■ **Data for this exercise**:
######

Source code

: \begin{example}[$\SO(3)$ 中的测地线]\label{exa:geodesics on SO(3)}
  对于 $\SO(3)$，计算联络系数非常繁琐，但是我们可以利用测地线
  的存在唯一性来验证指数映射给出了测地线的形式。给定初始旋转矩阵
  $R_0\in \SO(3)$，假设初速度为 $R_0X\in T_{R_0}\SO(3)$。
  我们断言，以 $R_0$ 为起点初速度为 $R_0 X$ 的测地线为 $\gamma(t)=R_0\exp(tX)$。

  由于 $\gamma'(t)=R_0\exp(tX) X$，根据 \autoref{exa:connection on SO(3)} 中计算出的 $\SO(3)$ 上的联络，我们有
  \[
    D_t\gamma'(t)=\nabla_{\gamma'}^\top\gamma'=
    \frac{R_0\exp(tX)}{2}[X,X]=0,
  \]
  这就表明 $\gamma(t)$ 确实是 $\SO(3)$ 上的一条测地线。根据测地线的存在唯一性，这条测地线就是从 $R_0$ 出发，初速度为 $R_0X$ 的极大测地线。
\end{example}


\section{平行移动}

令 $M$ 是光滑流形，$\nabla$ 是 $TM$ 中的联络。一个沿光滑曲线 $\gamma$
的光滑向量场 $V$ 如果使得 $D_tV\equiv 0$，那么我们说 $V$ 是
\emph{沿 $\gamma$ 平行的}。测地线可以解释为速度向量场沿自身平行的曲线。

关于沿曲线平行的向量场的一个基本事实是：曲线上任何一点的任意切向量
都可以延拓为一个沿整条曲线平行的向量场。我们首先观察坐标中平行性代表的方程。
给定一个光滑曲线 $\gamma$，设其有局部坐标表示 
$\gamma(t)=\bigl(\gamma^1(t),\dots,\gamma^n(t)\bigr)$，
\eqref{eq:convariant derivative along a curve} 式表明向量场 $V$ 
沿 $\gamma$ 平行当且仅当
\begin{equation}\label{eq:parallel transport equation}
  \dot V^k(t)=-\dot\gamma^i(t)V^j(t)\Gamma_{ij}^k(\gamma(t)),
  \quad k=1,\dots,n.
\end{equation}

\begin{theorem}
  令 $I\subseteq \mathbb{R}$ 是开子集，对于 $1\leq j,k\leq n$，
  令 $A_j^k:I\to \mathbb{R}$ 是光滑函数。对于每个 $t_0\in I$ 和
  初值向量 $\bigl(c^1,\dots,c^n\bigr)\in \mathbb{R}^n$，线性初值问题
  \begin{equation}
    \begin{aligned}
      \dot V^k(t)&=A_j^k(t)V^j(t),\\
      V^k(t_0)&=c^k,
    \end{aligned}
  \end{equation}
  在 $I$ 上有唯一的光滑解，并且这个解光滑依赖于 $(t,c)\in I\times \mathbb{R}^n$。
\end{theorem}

######

■ **Activity**: The answer must consist of every line from the entries above that contains the string "dots".

■ **Problem solution**:
$\gamma(t)=\bigl(\gamma^1(t),\dots,\gamma^n(t)\bigr)$，
  \quad k=1,\dots,n.
  初值向量 $\bigl(c^1,\dots,c^n\bigr)\in \mathbb{R}^n$，线性初值问题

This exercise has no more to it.